Given the necessity for flexibility in concepts and approaches for participatory data-driven QI, thought should be given to how we can create tools and measurement approaches that will allow valid and reliable comparisons of data-driven QI interventions across settings. Future studies and similar interventions must devise implementation measures and easy ways to track successes or failures of action plans and build these performance measures into overall program effectiveness estimation, as well as cumulative learning to optimize performance review and feedback interventions at individual or systems levels in LMICs [34]. However, there is an ongoing struggle between systematizing indicators and approaches that could streamline process and impact evaluation activities, while still providing appropriate flexibility for health system managers to customize QI approaches to their unique settings and respond to rapidly changing data needs, measurement approaches, and treatment guidelines and policies. Staff turnover is another major challenge which impacts continuity of action plan review and QI activities across quarters at the health facility level. Evolving management and supervision priorities through turnover at higher district and provincial levels can further inhibit making longer-term sustainable change. In sum, we believe this is one of the main challenges for the field of implementation science in the coming years – how to accurately evaluate the effects of QI interventions, even randomized ones, which require local adaptations and are inherently tied to local implementation factors using our current statistical modeling or analysis frameworks. Some advocates have called for abandoning rigid protocol-driven randomized study methods, in favor of mixed-methods, or time-series approaches relying on RHIS data [1, 42]; although, it is clear that many in the field still consider the randomized trial to be the “gold standard” in all types of evaluation research, even for QI.

Conclusions

After a diversity of implementation experience, we have a number of take-away lessons for future data-driven QI activities in LMICs. First, efforts should focus on promoting a culture of data quality and interpretation as a shared responsibility across levels of the health system.

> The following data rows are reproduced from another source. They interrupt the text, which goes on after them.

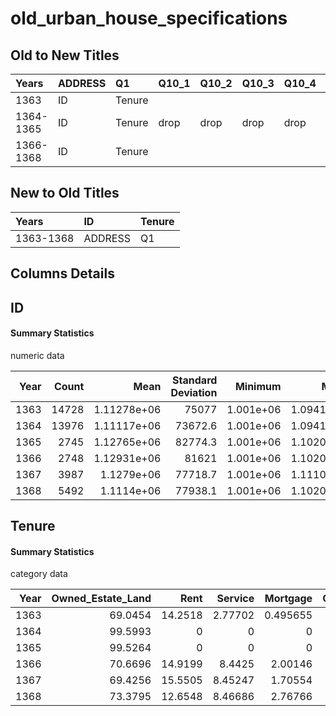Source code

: # old_urban_house_specifications

## Old to New Titles

| Years     | ADDRESS   | Q1     | Q10_1   | Q10_2   | Q10_3   | Q10_4   | Q10_5   | Q10_6   | Q10_7   | Q10_8   | Q10_9   | Q2   | Q3   | Q4   | Q5   | Q6   | Q7   | Q7_01   | Q7_02   | Q7_03   | Q7_04   | Q7_05   | Q7_06   | Q7_07   | Q7_08   | Q7_09   | Q7_10   | Q7_11   | Q7_12   | Q7_13   | Q7_14   | Q7_15   | Q8   | Q8_1   | Q8_2   | Q8_3   | Q8_4   | Q8_5   | Q8_6   | Q8_7   | Q8_8   | Q8_9   | Q9_01   | Q9_02   | Q9_03   | Q9_04   | Q9_05   | Q9_06   | Q9_07   | Q9_08   | Q9_09   | Q9_10   | Q9_11   | Q9_12   | Q9_13   | Q9_14   | Q9_15   |
|:----------|:----------|:-------|:--------|:--------|:--------|:--------|:--------|:--------|:--------|:--------|:--------|:-----|:-----|:-----|:-----|:-----|:-----|:--------|:--------|:--------|:--------|:--------|:--------|:--------|:--------|:--------|:--------|:--------|:--------|:--------|:--------|:--------|:-----|:-------|:-------|:-------|:-------|:-------|:-------|:-------|:-------|:-------|:--------|:--------|:--------|:--------|:--------|:--------|:--------|:--------|:--------|:--------|:--------|:--------|:--------|:--------|:--------|
| 1363      | ID        | Tenure |         |         |         |         |         |         |         |         |         | drop | drop | drop | drop | drop |      | drop    | drop    | drop    | drop    | drop    | drop    | drop    | drop    | drop    | drop    | drop    | drop    | drop    | drop    | drop    |      | drop   | drop   | drop   | drop   | drop   | drop   | drop   | drop   | drop   |         |         |         |         |         |         |         |         |         |         |         |         |         |         |         |
| 1364-1365 | ID        | Tenure | drop    | drop    | drop    | drop    | drop    | drop    | drop    | drop    | drop    | drop | drop | drop | drop | drop | drop |         |         |         |         |         |         |         |         |         |         |         |         |         |         |         | drop |        |        |        |        |        |        |        |        |        | drop    | drop    | drop    | drop    | drop    | drop    | drop    | drop    | drop    | drop    | drop    | drop    | drop    | drop    | drop    |
| 1366-1368 | ID        | Tenure |         |         |         |         |         |         |         |         |         | drop | drop | drop | drop | drop |      | drop    | drop    | drop    | drop    | drop    | drop    | drop    | drop    | drop    | drop    | drop    | drop    | drop    |         |         |      | drop   | drop   | drop   | drop   | drop   | drop   | drop   | drop   |        |         |         |         |         |         |         |         |         |         |         |         |         |         |         |         |


## New to Old Titles

| Years     | ID      | Tenure   |
|:----------|:--------|:---------|
| 1363-1368 | ADDRESS | Q1       |


## Columns Details

## ID

#### Summary Statistics

numeric data

|   Year |   Count |        Mean |   Standard Deviation |   Minimum |      Median |     Maximum |
|-------:|--------:|------------:|---------------------:|----------:|------------:|------------:|
|   1363 |   14728 | 1.11278e+06 |              75077   | 1.001e+06 | 1.09415e+06 | 1.23452e+06 |
|   1364 |   13976 | 1.11117e+06 |              73672.6 | 1.001e+06 | 1.09415e+06 | 1.23442e+06 |
|   1365 |    2745 | 1.12765e+06 |              82774.3 | 1.001e+06 | 1.10202e+06 | 1.23422e+06 |
|   1366 |    2748 | 1.12931e+06 |              81621   | 1.001e+06 | 1.10205e+06 | 1.23421e+06 |
|   1367 |    3987 | 1.1279e+06  |              77718.7 | 1.001e+06 | 1.11104e+06 | 1.23428e+06 |
|   1368 |    5492 | 1.1114e+06  |              77938.1 | 1.001e+06 | 1.10205e+06 | 1.23428e+06 |


## Tenure

#### Summary Statistics

category data

|   Year |   Owned_Estate_Land |    Rent |   Service |   Mortgage |   Owned_Estate |      Free |
|-------:|--------------------:|--------:|----------:|-----------:|---------------:|----------:|
|   1363 |             69.0454 | 14.2518 |   2.77702 |   0.495655 |       3.34058  | 10.0896   |
|   1364 |             99.5993 |  0      |   0       |   0        |       0.400687 |  0        |
|   1365 |             99.5264 |  0      |   0       |   0        |       0.473588 |  0        |
|   1366 |             70.6696 | 14.9199 |   8.4425  |   2.00146  |       2.72926  |  1.23726  |
|   1367 |             69.4256 | 15.5505 |   8.45247 |   1.70554  |       4.01304  |  0.852772 |
|   1368 |             73.3795 | 12.6548 |   8.46686 |   2.76766  |       1.65696  |  1.07429  |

To achieve this, we argue that Ministry staff must be explicitly engaged and involved to ensure performance review is seen as collaborative and internally-driven rather than viewed as an external “audit”, as well as to create the space and approval for change, and inevitably, for failure. Second, early in intervention roll-out, intervention leadership should focus on the introduction of DQA methods for improving health data quality. Not only will this help engender a culture shift to believing that rapid change in both data quality and system performance is possible through collective effort, it will ensure confidence in data going forward. Third, relatively “simple” interventions in partnership with Ministry of Health partners, around improving data use, changing the data use culture, and focusing on data-driven performance feedback, mentoring and supervision, and action-planning for all health system participants can help avoid pitfalls of investing heavily in a limited set of individuals who may leave their positions, and can help increase intervention sustainability. Last, further work is needed to develop innovative frameworks and models for process and impact evaluation of data-driven QI interventions to help further drive improvements in the science of QI.